** ASSIGNED TASK **
If a picture appears in the records, skip it; copy everything else exactly.

#### SUPPLIED ENTRIES

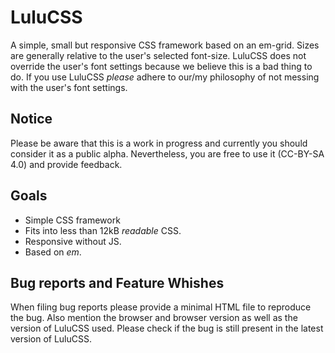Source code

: # LuluCSS

A simple, small but responsive CSS framework based on an em-grid. Sizes are generally relative to the user's
selected font-size. LuluCSS does not override the user's font settings because we believe this is a bad thing to do.
If you use LuluCSS *please* adhere to our/my philosophy of not messing with the user's font settings. 

## Notice

Please be aware that this is a work in progress and currently you should consider it as a public alpha.
Nevertheless, you are free to use it (CC-BY-SA 4.0) and provide feedback. 

## Goals

* Simple CSS framework
* Fits into less than 12kB _readable_ CSS. 
* Responsive without JS.
* Based on _em_.

## Bug reports and Feature Whishes

When filing bug reports please provide a minimal HTML file to reproduce the bug. Also mention the 
browser and browser version as well as the version of LuluCSS used. Please check if the bug is still
present in the latest version of LuluCSS.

########

** COMPLETED TASK **
Source code

: # LuluCSS

A simple, small but responsive CSS framework based on an em-grid. Sizes are generally relative to the user's
selected font-size. LuluCSS does not override the user's font settings because we believe this is a bad thing to do.
If you use LuluCSS *please* adhere to our/my philosophy of not messing with the user's font settings. 

## Notice

Please be aware that this is a work in progress and currently you should consider it as a public alpha.
Nevertheless, you are free to use it (CC-BY-SA 4.0) and provide feedback. 

## Goals

* Simple CSS framework
* Fits into less than 12kB _readable_ CSS. 
* Responsive without JS.
* Based on _em_.

## Bug reports and Feature Whishes

When filing bug reports please provide a minimal HTML file to reproduce the bug. Also mention the 
browser and browser version as well as the version of LuluCSS used. Please check if the bug is still
present in the latest version of LuluCSS.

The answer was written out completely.